Jyoti Basu, the 95-year-old communist, has lost touch with many of his comrades. But this morning the former chief minister of West Bengal did not forget to call his favourite Congressman to say, "Happy Birthday!"
The birthday boy, Finance Minister Pranab Mukherjee, was happy for another reason; data released yesterday showed 10.3 per cent growth in industrial production. "The good news of the day is not that it is my birthday, but that IIP (Index of Industrial Production) is 10.3 percent. I am really very happy as this shows that the industrial sector is picking up. I hope the GDP (gross domestic product) for the next quarter is in line with the second quarter," he said.
As Mukherjee turned 75 today, the day began as just another day in Parliament. "People celebrate my birthday. They send me wishes. I am grateful to them, although I don't like celebrating my birthday," he said.

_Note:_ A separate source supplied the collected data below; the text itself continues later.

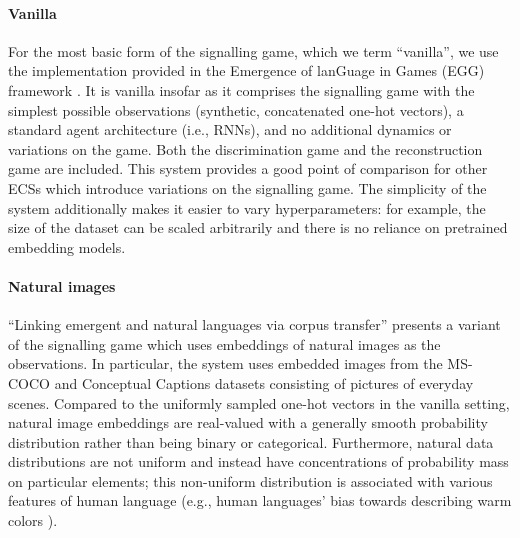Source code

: \paragraph{Vanilla}
For the most basic form of the signalling game, which we term ``vanilla'', we use the implementation provided in the Emergence of lanGuage in Games (EGG) framework \citep[MIT license]{kharitonov-etal-2019-egg}.
It is vanilla insofar as it comprises the signalling game with the simplest possible observations (synthetic, concatenated one-hot vectors), a standard agent architecture (i.e., RNNs), and no additional dynamics or variations on the game.
Both the discrimination game and the reconstruction game are included.
This system provides a good point of comparison for other ECSs which introduce variations on the signalling game.
The simplicity of the system additionally makes it easier to vary hyperparameters: for example, the size of the dataset can be scaled arbitrarily and there is no reliance on pretrained embedding models.

\paragraph{Natural images}
``Linking emergent and natural languages via corpus transfer'' \citep[MIT license]{yao2022linking} presents a variant of the signalling game which uses embeddings of natural images as the observations.
In particular, the system uses embedded images from the MS-COCO and Conceptual Captions datasets consisting of pictures of everyday scenes.
Compared to the uniformly sampled one-hot vectors in the vanilla setting,
  natural image embeddings are real-valued with a generally smooth probability distribution rather than being binary or categorical.
Furthermore, natural data distributions are not uniform  and instead have concentrations of probability mass on particular elements; this non-uniform distribution is associated with various features of human language (e.g., human languages' bias towards describing warm colors \citep{gibson2017color,zaslavsky2018color}).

His dislike meant little to Railway Minister Mamata Banerjee today. She may not have exchanged a word with Mukherjee in nearly two months, but on Friday she arrived in the finance minister's room in Parliament with a huge cream cake, a bouquet of (artificial) flowers and her team of members of Parliament.
As Mukherjee cut the cake. Banerjee led her Trinamool team in singing "Happy Birthday, Pranabda". Since there was no spoon, she scooped up a piece of the cake on the edge of the knife and placed it inside Mukherjee's mouth. Someone tried to warn her that the finance minister had high blood sugar. But Banerjee would have none of it. "Nothing will happen today," she said. "Pranabda, you eat the cake."
Squeezing out an hour from his schedule, Mukherjee indulged himself at an exclusive lunch hosted by Tarun Das, the former head of Confederation of Indian Industry, at Le Meridian hotel in New Delhi -- a stone's throw from Parliament. Flanked by top bureaucrats (Finance Secretary Ashok Chawla, Foreign Secretary Nirupama Rao, Home Secretary G K Pillai and others), banker Deepak Parekh and former foreign secretary Shiv Shankar Menon (who Mukherjee is fond of), the finance minister smilingly cut another cake and said he was overwhelmed.
"Seventy-five is old by any standard," continued the man who regularly has dinner after 1 AM and sleeps for barely six hours. "I have to be more careful in my work and food habits. Shonkor (Shiv Shankar Menon) used to tell me regularly that I should go on a holiday but I have been unable to take one."
When Das described him as "the shortest but tallest leader", Mukherjee laughed, and said: "I am still a student. I am still learning every day. I don't think I can ever stop learning. I kept on working and didn't realise that I have reached 75."
When he saw Trinamool's Kakoli Ghoshdastidar, Mukherjee said: "Your father used to be my officer when I was finance minister earlier (in the 1980s). And today you are my colleague in Parliament."
Speaker Meira Kumar wished him well on behalf of the Lok Sabha. R Sambasiva Rao, Lok Sabha MP, gave him prasad from Tirupati. Two ministers -- Selja and Sushil Kumar Shinde -- drove to his residence at Talkatora Road in the morning to wish him. But no one could beat Sonia Gandhi, the chairperson of the United Progressive Alliance -- she had called the previous night.
Through the day, Mukherjee remained busy, handling Supplementary Demand for Grants, meeting the agitating Andhra Pradesh MPs along with Home Minister P Chidambaram, attending the International Commission of Irrigation and Drainage conference, and a few other engagements, before leaving for Kolkata to meet wife Suvra.Today was like any other day, except that Mukherjee did not lose his temper even once.